Here we propose to develop a new approach to achieve rapid analyte detection, by exploiting micro-rockets; small scale devices that can generate rapid motion within fluids. Micro-rockets are powered by the asymmetrical release of bubbles from their surface. These bubbles are generated by enzymes decomposing fuel molecules in the surrounding solution. Micro-rockets will be used to speed up immunoassays in two ways. Firstly, micro-rockets' rapid motion and bubble generation stirs solutions, which is otherwise hard to achieve at small scales. This will be used to reduce the incubation times for immunoassays where anti-bodies are attached to the inside surfaces of a "micro-well" containing the analytical solution. By agitating the solution with micro-rockets, analytes will contact the well surfaces more frequently, speeding up detection. In the second method, the micro-rockets themselves will be covered with anti-bodies and used as a mobile detector, rapidly moving throughout the analytical sample. The fast motion will allow dilute quantities of analyte to be rapidly located. Analyte binding rate to anti-bodies and selectivity will also be improved by using a rapidly moving detector surface. At the end of the incubation period, magnets will be used to retrieve the dispersed rockets to enable analyte concentration to be determined using existing optical or electrical methods. Efficiently developing new micro-rockets with the required functions of analyte recognition and magnetic control will be aided by using ink-jet printing to allow micro-rocket composition, size, shape to be easily controlled and optimised.

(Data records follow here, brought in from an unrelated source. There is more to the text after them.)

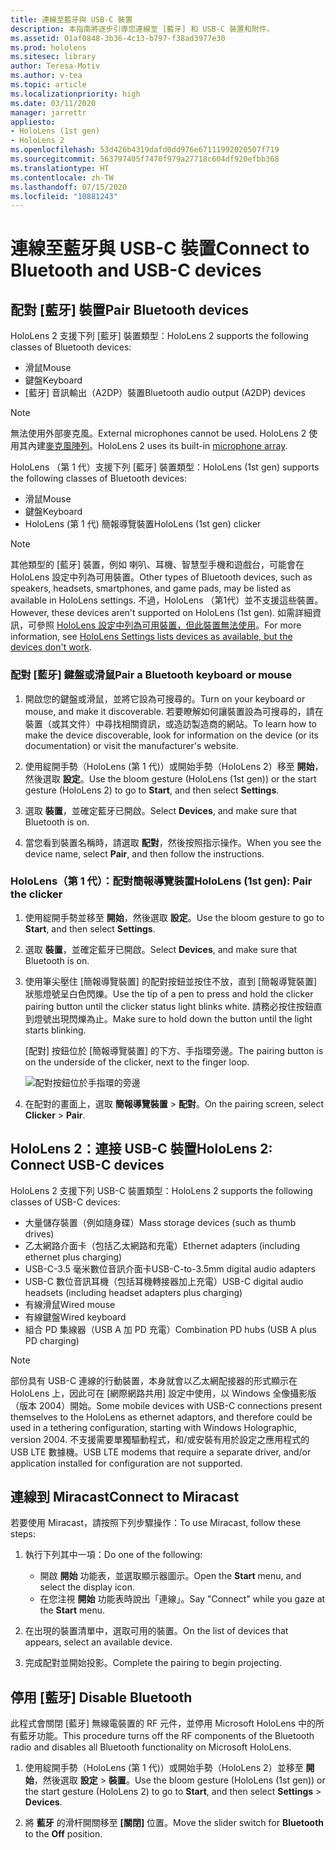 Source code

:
 ```yaml
---
title: 連線至藍牙與 USB-C 裝置
description: 本指南將逐步引導您連線至 [藍牙] 和 USB-C 裝置和附件。
ms.assetid: 01af0848-3b36-4c13-b797-f38ad3977e30
ms.prod: hololens
ms.sitesec: library
author: Teresa-Motiv
ms.author: v-tea
ms.topic: article
ms.localizationpriority: high
ms.date: 03/11/2020
manager: jarrettr
appliesto:
- HoloLens (1st gen)
- HoloLens 2
ms.openlocfilehash: 53d426b4319dafd0dd976e67111992020507f719
ms.sourcegitcommit: 563797405f7470f979a27718c604df920efbb368
ms.translationtype: HT
ms.contentlocale: zh-TW
ms.lasthandoff: 07/15/2020
ms.locfileid: "10881243"
---
```

# <span data-ttu-id="30664-103">連線至藍牙與 USB-C 裝置</span><span class="sxs-lookup"><span data-stu-id="30664-103">Connect to Bluetooth and USB-C devices</span></span>

## <span data-ttu-id="30664-104">配對 [藍牙] 裝置</span><span class="sxs-lookup"><span data-stu-id="30664-104">Pair Bluetooth devices</span></span>

<span data-ttu-id="30664-105">HoloLens 2 支援下列 [藍牙] 裝置類型：</span><span class="sxs-lookup"><span data-stu-id="30664-105">HoloLens 2 supports the following classes of Bluetooth devices:</span></span>

- <span data-ttu-id="30664-106">滑鼠</span><span class="sxs-lookup"><span data-stu-id="30664-106">Mouse</span></span>
- <span data-ttu-id="30664-107">鍵盤</span><span class="sxs-lookup"><span data-stu-id="30664-107">Keyboard</span></span>
- <span data-ttu-id="30664-108">[藍牙] 音訊輸出（A2DP）裝置</span><span class="sxs-lookup"><span data-stu-id="30664-108">Bluetooth audio output (A2DP) devices</span></span>

> [!NOTE]
> <span data-ttu-id="30664-109">無法使用外部麥克風。</span><span class="sxs-lookup"><span data-stu-id="30664-109">External microphones cannot be used.</span></span> <span data-ttu-id="30664-110">HoloLens 2 使用其內建[麥克風陣列](hololens2-hardware.md#audio-and-speech)。</span><span class="sxs-lookup"><span data-stu-id="30664-110">HoloLens 2 uses its built-in [microphone array](hololens2-hardware.md#audio-and-speech).</span></span>

<span data-ttu-id="30664-111">HoloLens （第 1 代）支援下列 [藍牙] 裝置類型：</span><span class="sxs-lookup"><span data-stu-id="30664-111">HoloLens (1st gen) supports the following classes of Bluetooth devices:</span></span>

- <span data-ttu-id="30664-112">滑鼠</span><span class="sxs-lookup"><span data-stu-id="30664-112">Mouse</span></span>
- <span data-ttu-id="30664-113">鍵盤</span><span class="sxs-lookup"><span data-stu-id="30664-113">Keyboard</span></span>
- <span data-ttu-id="30664-114">HoloLens (第 1 代) 簡報導覽裝置</span><span class="sxs-lookup"><span data-stu-id="30664-114">HoloLens (1st gen) clicker</span></span>

> [!NOTE]
> <span data-ttu-id="30664-115">其他類型的 [藍牙] 裝置，例如 喇叭、耳機、智慧型手機和遊戲台，可能會在 HoloLens 設定中列為可用裝置。</span><span class="sxs-lookup"><span data-stu-id="30664-115">Other types of Bluetooth devices, such as speakers, headsets, smartphones, and game pads, may be listed as available in HoloLens settings.</span></span> <span data-ttu-id="30664-116">不過，HoloLens （第1代）並不支援這些裝置。</span><span class="sxs-lookup"><span data-stu-id="30664-116">However, these devices aren't supported on HoloLens (1st gen).</span></span> <span data-ttu-id="30664-117">如需詳細資訊，可參照 [HoloLens 設定中列為可用裝置，但此裝置無法使用](hololens-FAQ.md#hololens-settings-lists-devices-as-available-but-the-devices-dont-work)。</span><span class="sxs-lookup"><span data-stu-id="30664-117">For more information, see [HoloLens Settings lists devices as available, but the devices don't work](hololens-FAQ.md#hololens-settings-lists-devices-as-available-but-the-devices-dont-work).</span></span>

### <span data-ttu-id="30664-118">配對 [藍牙] 鍵盤或滑鼠</span><span class="sxs-lookup"><span data-stu-id="30664-118">Pair a Bluetooth keyboard or mouse</span></span>

1. <span data-ttu-id="30664-119">開啟您的鍵盤或滑鼠，並將它設為可搜尋的。</span><span class="sxs-lookup"><span data-stu-id="30664-119">Turn on your keyboard or mouse, and make it discoverable.</span></span> <span data-ttu-id="30664-120">若要瞭解如何讓裝置設為可搜尋的，請在裝置（或其文件）中尋找相關資訊，或造訪製造商的網站。</span><span class="sxs-lookup"><span data-stu-id="30664-120">To learn how to make the device discoverable, look for information on the device (or its documentation) or visit the manufacturer's website.</span></span>

1. <span data-ttu-id="30664-121">使用綻開手勢（HoloLens (第 1 代)）或開始手勢（HoloLens 2）移至 **開始**，然後選取 **設定**。</span><span class="sxs-lookup"><span data-stu-id="30664-121">Use the bloom gesture (HoloLens (1st gen)) or the start gesture (HoloLens 2) to go to **Start**, and then select **Settings**.</span></span>

1. <span data-ttu-id="30664-122">選取 **裝置**，並確定藍牙已開啟。</span><span class="sxs-lookup"><span data-stu-id="30664-122">Select **Devices**, and make sure that Bluetooth is on.</span></span>  

1. <span data-ttu-id="30664-123">當您看到裝置名稱時，請選取 **配對**，然後按照指示操作。</span><span class="sxs-lookup"><span data-stu-id="30664-123">When you see the device name, select **Pair**, and then follow the instructions.</span></span>

### <span data-ttu-id="30664-124">HoloLens（第 1 代）：配對簡報導覽裝置</span><span class="sxs-lookup"><span data-stu-id="30664-124">HoloLens (1st gen): Pair the clicker</span></span>

1. <span data-ttu-id="30664-125">使用綻開手勢並移至 **開始**，然後選取 **設定**。</span><span class="sxs-lookup"><span data-stu-id="30664-125">Use the bloom gesture to go to **Start**, and then select **Settings**.</span></span>

1. <span data-ttu-id="30664-126">選取 **裝置**，並確定藍牙已開啟。</span><span class="sxs-lookup"><span data-stu-id="30664-126">Select **Devices**, and make sure that Bluetooth is on.</span></span>

1. <span data-ttu-id="30664-127">使用筆尖壓住 [簡報導覽裝置] 的配對按鈕並按住不放，直到 [簡報導覽裝置] 狀態燈號呈白色閃爍。</span><span class="sxs-lookup"><span data-stu-id="30664-127">Use the tip of a pen to press and hold the clicker pairing button until the clicker status light blinks white.</span></span> <span data-ttu-id="30664-128">請務必按住按鈕直到燈號出現閃爍為止。</span><span class="sxs-lookup"><span data-stu-id="30664-128">Make sure to hold down the button until the light starts blinking.</span></span>  

   <span data-ttu-id="30664-129">[配對] 按鈕位於 [簡報導覽裝置] 的下方、手指環旁邊。</span><span class="sxs-lookup"><span data-stu-id="30664-129">The pairing button is on the underside of the clicker, next to the finger loop.</span></span>
   
   ![配對按鈕位於手指環的旁邊](images/use-hololens-clicker-1.png)
   
1. <span data-ttu-id="30664-131">在配對的畫面上，選取 **簡報導覽裝置** > **配對**。</span><span class="sxs-lookup"><span data-stu-id="30664-131">On the pairing screen, select **Clicker** > **Pair**.</span></span>

## <span data-ttu-id="30664-132">HoloLens 2：連接 USB-C 裝置</span><span class="sxs-lookup"><span data-stu-id="30664-132">HoloLens 2: Connect USB-C devices</span></span>

<span data-ttu-id="30664-133">HoloLens 2 支援下列 USB-C 裝置類型：</span><span class="sxs-lookup"><span data-stu-id="30664-133">HoloLens 2 supports the following classes of USB-C devices:</span></span>

- <span data-ttu-id="30664-134">大量儲存裝置（例如隨身碟）</span><span class="sxs-lookup"><span data-stu-id="30664-134">Mass storage devices (such as thumb drives)</span></span>
- <span data-ttu-id="30664-135">乙太網路介面卡（包括乙太網路和充電）</span><span class="sxs-lookup"><span data-stu-id="30664-135">Ethernet adapters (including ethernet plus charging)</span></span>
- <span data-ttu-id="30664-136">USB-C-3.5 毫米數位音訊介面卡</span><span class="sxs-lookup"><span data-stu-id="30664-136">USB-C-to-3.5mm digital audio adapters</span></span>
- <span data-ttu-id="30664-137">USB-C 數位音訊耳機（包括耳機轉接器加上充電）</span><span class="sxs-lookup"><span data-stu-id="30664-137">USB-C digital audio headsets (including headset adapters plus charging)</span></span>
- <span data-ttu-id="30664-138">有線滑鼠</span><span class="sxs-lookup"><span data-stu-id="30664-138">Wired mouse</span></span>
- <span data-ttu-id="30664-139">有線鍵盤</span><span class="sxs-lookup"><span data-stu-id="30664-139">Wired keyboard</span></span>
- <span data-ttu-id="30664-140">組合 PD 集線器（USB A 加 PD 充電）</span><span class="sxs-lookup"><span data-stu-id="30664-140">Combination PD hubs (USB A plus PD charging)</span></span>

> [!NOTE]
> <span data-ttu-id="30664-141">部份具有 USB-C 連線的行動裝置，本身就會以乙太網配接器的形式顯示在 HoloLens 上，因此可在 [網際網路共用] 設定中使用，以 Windows 全像攝影版（版本 2004）開始。</span><span class="sxs-lookup"><span data-stu-id="30664-141">Some mobile devices with USB-C connections present themselves to the HoloLens as ethernet adaptors, and therefore could be used in a tethering configuration, starting with Windows Holographic, version 2004.</span></span> <span data-ttu-id="30664-142">不支援需要單獨驅動程式，和/或安裝有用於設定之應用程式的 USB LTE 數據機。</span><span class="sxs-lookup"><span data-stu-id="30664-142">USB LTE modems that require a separate driver, and/or application installed for configuration are not supported.</span></span>

## <span data-ttu-id="30664-143">連線到 Miracast</span><span class="sxs-lookup"><span data-stu-id="30664-143">Connect to Miracast</span></span>

<span data-ttu-id="30664-144">若要使用 Miracast，請按照下列步驟操作：</span><span class="sxs-lookup"><span data-stu-id="30664-144">To use Miracast, follow these steps:</span></span>

1. <span data-ttu-id="30664-145">執行下列其中一項：</span><span class="sxs-lookup"><span data-stu-id="30664-145">Do one of the following:</span></span>  

   - <span data-ttu-id="30664-146">開啟 **開始** 功能表，並選取顯示器圖示。</span><span class="sxs-lookup"><span data-stu-id="30664-146">Open the **Start** menu, and select the display icon.</span></span>
   - <span data-ttu-id="30664-147">在您注視 **開始** 功能表時說出「連線」。</span><span class="sxs-lookup"><span data-stu-id="30664-147">Say "Connect" while you gaze at the **Start** menu.</span></span>  

1. <span data-ttu-id="30664-148">在出現的裝置清單中，選取可用的裝置。</span><span class="sxs-lookup"><span data-stu-id="30664-148">On the list of devices that appears, select an available device.</span></span>

1. <span data-ttu-id="30664-149">完成配對並開始投影。</span><span class="sxs-lookup"><span data-stu-id="30664-149">Complete the pairing to begin projecting.</span></span>

## <span data-ttu-id="30664-150">停用 [藍牙] </span><span class="sxs-lookup"><span data-stu-id="30664-150">Disable Bluetooth</span></span>

<span data-ttu-id="30664-151">此程式會關閉 [藍牙] 無線電裝置的 RF 元件，並停用 Microsoft HoloLens 中的所有藍牙功能。</span><span class="sxs-lookup"><span data-stu-id="30664-151">This procedure turns off the RF components of the Bluetooth radio and disables all Bluetooth functionality on Microsoft HoloLens.</span></span>

1. <span data-ttu-id="30664-152">使用綻開手勢（HoloLens (第 1 代)）或開始手勢（HoloLens 2）並移至 **開始**，然後選取 **設定** > **裝置**。</span><span class="sxs-lookup"><span data-stu-id="30664-152">Use the bloom gesture (HoloLens (1st gen)) or the start gesture (HoloLens 2) to go to **Start**, and then select **Settings** > **Devices**.</span></span>

1. <span data-ttu-id="30664-153">將 **藍牙** 的滑杆開關移至 **[關閉]** 位置。</span><span class="sxs-lookup"><span data-stu-id="30664-153">Move the slider switch for **Bluetooth** to the **Off** position.</span></span>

To demonstrate the utility of micro-rockets, experiments will be conducted to compare the speed at which micro-rockets can acquire analytes, compared to the existing diagnostic methods used by hospitals. Two diagnostic tests will be considered: one for protein molecules called "Troponins" that signal recent cardiac damage, and the second for circulating tumour cells. Establishing proof of micro-rocket effectiveness in this way will be a key step to attract interest from industrial partners who can assist the development of this technology to allow eventual deployment in hospitals.